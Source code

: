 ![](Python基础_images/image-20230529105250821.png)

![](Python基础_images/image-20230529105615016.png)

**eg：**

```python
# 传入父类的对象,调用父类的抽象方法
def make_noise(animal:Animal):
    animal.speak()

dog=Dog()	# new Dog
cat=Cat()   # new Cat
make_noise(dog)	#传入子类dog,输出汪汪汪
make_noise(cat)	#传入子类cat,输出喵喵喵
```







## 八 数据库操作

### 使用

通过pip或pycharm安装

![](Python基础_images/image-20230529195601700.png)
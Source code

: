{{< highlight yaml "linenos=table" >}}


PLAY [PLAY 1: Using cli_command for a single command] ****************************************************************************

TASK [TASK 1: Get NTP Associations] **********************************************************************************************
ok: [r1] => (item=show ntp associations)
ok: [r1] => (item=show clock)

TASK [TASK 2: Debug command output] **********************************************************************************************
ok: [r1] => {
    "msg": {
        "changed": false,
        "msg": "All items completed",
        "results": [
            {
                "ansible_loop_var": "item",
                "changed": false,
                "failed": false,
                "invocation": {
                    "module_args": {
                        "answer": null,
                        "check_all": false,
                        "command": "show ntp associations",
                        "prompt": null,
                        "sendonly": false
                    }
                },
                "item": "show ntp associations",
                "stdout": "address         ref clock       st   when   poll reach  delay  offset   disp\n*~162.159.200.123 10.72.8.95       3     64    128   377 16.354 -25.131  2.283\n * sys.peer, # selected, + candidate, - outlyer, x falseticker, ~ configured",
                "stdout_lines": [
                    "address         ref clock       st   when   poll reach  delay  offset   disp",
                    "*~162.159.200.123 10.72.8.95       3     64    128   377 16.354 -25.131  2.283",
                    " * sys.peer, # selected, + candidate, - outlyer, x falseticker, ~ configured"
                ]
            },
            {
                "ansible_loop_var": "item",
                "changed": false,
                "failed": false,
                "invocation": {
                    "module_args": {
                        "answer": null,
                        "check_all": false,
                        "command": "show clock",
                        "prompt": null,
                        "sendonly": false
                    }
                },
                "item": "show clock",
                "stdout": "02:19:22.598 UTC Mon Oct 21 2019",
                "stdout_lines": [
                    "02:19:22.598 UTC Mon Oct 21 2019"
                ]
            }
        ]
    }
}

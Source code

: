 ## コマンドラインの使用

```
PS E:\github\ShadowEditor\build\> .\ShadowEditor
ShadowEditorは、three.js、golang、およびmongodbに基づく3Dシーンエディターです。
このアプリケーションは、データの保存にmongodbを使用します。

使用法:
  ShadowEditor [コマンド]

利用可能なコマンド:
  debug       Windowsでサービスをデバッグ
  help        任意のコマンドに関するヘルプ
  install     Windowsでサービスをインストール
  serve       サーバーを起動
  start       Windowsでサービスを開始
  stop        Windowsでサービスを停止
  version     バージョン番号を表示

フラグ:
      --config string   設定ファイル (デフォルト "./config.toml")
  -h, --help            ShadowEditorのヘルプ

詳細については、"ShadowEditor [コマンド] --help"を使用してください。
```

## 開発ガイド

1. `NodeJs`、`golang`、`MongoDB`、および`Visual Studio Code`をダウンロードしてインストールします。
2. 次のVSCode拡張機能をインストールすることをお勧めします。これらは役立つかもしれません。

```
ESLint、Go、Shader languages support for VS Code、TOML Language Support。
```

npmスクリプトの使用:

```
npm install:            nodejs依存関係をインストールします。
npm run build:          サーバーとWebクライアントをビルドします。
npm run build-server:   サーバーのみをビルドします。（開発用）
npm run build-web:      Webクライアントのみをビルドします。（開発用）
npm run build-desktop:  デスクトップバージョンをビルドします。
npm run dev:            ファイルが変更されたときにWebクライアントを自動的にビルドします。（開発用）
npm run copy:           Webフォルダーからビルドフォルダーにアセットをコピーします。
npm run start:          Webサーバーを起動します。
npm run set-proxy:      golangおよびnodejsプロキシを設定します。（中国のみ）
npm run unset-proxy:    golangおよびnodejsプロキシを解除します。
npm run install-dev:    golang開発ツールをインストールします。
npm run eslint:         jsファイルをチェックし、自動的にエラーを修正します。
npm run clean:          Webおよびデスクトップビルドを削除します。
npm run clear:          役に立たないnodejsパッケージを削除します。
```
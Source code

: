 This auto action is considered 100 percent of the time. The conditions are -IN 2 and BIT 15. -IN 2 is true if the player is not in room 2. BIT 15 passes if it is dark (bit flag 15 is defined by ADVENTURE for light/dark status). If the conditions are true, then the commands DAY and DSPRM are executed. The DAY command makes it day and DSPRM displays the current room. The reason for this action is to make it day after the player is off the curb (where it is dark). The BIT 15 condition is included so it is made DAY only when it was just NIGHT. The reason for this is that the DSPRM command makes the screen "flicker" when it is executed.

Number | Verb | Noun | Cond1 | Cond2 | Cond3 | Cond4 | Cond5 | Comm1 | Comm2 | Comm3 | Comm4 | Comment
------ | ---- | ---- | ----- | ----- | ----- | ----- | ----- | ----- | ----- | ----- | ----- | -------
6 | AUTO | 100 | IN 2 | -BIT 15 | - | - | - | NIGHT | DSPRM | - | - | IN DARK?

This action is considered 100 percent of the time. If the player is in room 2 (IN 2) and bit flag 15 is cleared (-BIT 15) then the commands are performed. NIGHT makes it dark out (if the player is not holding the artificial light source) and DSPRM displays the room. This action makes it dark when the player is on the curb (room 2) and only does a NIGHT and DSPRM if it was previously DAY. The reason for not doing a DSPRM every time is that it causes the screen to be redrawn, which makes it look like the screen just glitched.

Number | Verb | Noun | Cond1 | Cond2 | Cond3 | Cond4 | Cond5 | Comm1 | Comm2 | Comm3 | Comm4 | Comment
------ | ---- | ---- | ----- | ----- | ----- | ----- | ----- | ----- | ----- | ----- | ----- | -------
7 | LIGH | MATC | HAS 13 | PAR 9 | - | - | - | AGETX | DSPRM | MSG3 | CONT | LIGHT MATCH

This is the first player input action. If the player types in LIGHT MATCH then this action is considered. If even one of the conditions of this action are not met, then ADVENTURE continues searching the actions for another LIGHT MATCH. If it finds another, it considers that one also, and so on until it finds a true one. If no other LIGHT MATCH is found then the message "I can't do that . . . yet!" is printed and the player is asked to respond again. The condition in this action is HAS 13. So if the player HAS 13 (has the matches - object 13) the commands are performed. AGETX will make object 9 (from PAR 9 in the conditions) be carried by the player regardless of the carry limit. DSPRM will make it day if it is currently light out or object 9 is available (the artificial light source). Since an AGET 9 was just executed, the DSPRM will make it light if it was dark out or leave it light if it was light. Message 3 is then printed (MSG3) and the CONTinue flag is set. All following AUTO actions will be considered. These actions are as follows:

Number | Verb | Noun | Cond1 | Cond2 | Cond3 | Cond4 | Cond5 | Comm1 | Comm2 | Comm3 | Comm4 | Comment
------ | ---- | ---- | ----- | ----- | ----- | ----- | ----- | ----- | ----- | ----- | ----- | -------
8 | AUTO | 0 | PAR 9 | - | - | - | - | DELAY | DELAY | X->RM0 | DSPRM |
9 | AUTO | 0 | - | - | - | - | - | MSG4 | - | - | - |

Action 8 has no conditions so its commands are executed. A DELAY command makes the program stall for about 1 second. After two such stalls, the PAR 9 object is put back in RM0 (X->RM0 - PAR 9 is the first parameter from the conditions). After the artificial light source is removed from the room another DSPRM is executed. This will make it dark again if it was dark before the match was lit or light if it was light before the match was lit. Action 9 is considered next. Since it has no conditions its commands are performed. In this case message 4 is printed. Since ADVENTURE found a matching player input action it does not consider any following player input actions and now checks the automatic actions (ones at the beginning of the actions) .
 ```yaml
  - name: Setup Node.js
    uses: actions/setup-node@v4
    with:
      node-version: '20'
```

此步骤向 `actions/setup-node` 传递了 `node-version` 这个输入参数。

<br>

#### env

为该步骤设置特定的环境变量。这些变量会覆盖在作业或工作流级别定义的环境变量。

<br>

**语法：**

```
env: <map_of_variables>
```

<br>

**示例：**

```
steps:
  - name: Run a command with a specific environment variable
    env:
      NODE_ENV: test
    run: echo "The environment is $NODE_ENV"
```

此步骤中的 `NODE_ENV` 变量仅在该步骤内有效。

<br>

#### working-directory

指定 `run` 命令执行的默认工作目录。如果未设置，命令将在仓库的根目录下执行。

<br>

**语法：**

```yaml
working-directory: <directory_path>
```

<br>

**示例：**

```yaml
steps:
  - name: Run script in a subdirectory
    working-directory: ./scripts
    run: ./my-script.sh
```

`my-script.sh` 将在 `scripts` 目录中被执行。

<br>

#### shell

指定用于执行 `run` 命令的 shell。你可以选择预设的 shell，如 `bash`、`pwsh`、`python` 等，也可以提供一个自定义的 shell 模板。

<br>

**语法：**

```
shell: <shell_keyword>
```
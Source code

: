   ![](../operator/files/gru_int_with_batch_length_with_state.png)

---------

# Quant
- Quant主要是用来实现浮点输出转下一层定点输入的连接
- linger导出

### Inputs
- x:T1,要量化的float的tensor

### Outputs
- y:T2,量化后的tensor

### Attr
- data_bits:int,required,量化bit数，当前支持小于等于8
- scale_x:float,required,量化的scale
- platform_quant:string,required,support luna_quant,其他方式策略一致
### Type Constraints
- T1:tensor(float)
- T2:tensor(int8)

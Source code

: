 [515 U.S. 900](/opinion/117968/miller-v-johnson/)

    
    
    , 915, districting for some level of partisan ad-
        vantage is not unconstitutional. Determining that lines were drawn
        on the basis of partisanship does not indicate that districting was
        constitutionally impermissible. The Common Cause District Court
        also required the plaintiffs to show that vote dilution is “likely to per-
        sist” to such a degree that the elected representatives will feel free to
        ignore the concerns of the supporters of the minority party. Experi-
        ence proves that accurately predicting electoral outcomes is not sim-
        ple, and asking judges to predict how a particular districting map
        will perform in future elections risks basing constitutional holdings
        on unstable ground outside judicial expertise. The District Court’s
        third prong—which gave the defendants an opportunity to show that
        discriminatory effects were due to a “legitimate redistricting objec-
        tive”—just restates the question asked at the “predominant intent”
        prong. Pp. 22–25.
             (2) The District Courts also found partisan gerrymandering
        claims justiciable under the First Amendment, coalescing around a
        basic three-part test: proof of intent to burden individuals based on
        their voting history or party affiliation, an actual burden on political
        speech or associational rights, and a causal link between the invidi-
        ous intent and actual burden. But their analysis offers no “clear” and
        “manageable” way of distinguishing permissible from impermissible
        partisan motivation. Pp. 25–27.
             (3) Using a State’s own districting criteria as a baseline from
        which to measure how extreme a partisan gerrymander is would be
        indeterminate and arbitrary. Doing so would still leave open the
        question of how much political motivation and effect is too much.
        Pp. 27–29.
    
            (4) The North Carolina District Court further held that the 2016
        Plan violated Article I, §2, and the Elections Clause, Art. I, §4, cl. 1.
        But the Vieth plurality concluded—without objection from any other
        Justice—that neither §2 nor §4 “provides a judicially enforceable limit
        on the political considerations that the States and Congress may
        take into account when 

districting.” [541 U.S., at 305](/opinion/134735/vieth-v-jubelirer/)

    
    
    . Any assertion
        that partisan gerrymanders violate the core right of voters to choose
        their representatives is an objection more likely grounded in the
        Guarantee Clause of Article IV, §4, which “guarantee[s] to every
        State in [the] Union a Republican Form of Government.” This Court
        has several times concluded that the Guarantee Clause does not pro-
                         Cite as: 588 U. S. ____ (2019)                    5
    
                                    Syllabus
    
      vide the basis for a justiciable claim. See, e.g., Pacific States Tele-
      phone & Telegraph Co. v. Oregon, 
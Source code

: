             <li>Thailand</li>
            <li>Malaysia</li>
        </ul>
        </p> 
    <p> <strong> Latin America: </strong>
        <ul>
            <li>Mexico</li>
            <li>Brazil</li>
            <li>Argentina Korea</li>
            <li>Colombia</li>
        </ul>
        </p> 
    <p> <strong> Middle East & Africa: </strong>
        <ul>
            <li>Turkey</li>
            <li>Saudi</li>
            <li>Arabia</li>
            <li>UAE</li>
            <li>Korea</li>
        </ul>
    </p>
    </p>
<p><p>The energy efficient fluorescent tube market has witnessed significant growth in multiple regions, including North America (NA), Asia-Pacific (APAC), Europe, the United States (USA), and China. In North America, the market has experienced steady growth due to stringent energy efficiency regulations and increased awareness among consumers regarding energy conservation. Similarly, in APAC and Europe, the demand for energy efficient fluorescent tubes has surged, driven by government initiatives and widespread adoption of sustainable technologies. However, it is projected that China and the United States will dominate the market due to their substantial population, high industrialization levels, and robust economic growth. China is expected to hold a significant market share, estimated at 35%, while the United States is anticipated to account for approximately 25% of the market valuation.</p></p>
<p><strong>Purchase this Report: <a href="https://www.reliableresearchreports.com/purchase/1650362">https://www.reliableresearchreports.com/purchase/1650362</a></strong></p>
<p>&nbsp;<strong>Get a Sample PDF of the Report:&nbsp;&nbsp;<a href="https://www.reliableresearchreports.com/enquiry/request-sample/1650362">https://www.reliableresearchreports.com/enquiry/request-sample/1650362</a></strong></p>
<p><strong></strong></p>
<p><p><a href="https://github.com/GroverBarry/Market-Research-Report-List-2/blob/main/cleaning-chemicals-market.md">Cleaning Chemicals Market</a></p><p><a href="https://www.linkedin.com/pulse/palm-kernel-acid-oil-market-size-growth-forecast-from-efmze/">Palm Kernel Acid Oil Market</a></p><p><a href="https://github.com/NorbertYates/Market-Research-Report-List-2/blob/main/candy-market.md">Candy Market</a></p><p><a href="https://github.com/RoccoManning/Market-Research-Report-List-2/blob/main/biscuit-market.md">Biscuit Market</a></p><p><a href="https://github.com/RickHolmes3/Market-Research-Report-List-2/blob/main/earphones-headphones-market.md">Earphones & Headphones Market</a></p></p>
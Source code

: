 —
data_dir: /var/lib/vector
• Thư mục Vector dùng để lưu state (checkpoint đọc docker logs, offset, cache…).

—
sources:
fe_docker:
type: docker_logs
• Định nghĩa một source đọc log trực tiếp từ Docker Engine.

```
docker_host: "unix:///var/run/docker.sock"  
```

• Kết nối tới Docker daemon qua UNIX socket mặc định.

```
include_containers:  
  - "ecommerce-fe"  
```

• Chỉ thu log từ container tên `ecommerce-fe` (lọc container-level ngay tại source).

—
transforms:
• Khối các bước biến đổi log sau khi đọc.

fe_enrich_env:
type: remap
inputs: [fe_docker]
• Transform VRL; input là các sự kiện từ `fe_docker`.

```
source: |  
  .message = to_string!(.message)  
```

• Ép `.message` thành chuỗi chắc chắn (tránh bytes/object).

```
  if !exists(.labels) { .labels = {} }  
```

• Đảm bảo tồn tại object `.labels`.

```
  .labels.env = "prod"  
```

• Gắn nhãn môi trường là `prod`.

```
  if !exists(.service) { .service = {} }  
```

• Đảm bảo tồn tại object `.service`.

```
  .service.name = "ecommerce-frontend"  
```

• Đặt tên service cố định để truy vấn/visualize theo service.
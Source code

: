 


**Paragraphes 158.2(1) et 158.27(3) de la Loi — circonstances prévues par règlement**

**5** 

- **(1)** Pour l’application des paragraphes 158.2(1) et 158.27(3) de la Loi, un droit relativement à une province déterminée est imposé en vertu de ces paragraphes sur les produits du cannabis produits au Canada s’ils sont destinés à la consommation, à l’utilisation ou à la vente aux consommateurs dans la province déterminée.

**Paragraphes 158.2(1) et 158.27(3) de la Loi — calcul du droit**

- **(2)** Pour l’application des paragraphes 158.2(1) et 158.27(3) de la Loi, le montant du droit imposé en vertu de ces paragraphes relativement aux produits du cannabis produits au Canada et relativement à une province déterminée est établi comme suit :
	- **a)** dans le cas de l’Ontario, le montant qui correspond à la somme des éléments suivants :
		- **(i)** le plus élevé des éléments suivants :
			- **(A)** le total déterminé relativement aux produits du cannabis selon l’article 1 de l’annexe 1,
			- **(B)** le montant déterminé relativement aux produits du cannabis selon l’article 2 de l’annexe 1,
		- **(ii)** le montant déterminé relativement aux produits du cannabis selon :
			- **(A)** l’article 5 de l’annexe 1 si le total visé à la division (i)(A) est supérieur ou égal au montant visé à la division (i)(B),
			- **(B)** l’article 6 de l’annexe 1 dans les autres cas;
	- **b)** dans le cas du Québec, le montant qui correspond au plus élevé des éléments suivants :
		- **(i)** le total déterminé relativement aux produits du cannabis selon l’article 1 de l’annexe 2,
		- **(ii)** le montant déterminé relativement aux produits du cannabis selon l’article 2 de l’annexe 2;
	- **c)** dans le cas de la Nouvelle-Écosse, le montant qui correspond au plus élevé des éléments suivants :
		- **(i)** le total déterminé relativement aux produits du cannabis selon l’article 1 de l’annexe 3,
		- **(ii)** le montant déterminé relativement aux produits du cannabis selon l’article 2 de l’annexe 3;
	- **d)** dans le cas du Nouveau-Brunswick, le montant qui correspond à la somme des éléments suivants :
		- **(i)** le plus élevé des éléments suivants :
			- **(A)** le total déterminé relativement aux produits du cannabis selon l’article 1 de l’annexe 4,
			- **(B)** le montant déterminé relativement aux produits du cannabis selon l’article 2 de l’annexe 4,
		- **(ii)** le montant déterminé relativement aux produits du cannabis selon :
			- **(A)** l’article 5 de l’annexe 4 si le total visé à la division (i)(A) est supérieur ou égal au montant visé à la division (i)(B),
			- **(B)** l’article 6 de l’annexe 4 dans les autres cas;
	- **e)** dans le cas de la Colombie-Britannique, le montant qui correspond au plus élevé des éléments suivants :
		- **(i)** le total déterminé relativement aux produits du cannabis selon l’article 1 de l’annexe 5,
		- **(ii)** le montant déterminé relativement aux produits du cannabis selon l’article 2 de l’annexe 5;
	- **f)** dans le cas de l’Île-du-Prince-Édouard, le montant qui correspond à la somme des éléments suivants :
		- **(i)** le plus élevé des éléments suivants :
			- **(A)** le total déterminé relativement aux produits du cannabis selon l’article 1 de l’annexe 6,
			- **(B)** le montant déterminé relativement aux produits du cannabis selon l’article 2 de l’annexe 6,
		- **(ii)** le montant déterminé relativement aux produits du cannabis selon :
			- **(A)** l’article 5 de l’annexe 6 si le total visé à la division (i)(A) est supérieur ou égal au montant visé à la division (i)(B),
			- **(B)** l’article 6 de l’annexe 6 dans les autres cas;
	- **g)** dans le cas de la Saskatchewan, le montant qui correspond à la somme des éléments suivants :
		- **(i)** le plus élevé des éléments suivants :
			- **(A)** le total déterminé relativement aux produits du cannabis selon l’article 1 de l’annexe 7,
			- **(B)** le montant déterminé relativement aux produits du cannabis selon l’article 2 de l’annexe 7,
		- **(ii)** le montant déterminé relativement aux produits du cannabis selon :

## [PROBLEM DESCRIPTION]
Using the listing above, copy exactly the line that contains "- data_bits:in", the line that contains "their voting history", and each line that falls between them.

## [TASK RESULT]
- data_bits:int,required,量化bit数，当前支持小于等于8
- scale_x:float,required,量化的scale
- platform_quant:string,required,support luna_quant,其他方式策略一致
### Type Constraints
- T1:tensor(float)
- T2:tensor(int8)

Source code

: [515 U.S. 900](/opinion/117968/miller-v-johnson/)

    
    
    , 915, districting for some level of partisan ad-
        vantage is not unconstitutional. Determining that lines were drawn
        on the basis of partisanship does not indicate that districting was
        constitutionally impermissible. The Common Cause District Court
        also required the plaintiffs to show that vote dilution is “likely to per-
        sist” to such a degree that the elected representatives will feel free to
        ignore the concerns of the supporters of the minority party. Experi-
        ence proves that accurately predicting electoral outcomes is not sim-
        ple, and asking judges to predict how a particular districting map
        will perform in future elections risks basing constitutional holdings
        on unstable ground outside judicial expertise. The District Court’s
        third prong—which gave the defendants an opportunity to show that
        discriminatory effects were due to a “legitimate redistricting objec-
        tive”—just restates the question asked at the “predominant intent”
        prong. Pp. 22–25.
             (2) The District Courts also found partisan gerrymandering
        claims justiciable under the First Amendment, coalescing around a
        basic three-part test: proof of intent to burden individuals based on
        their voting history or party affiliation, an actual burden on political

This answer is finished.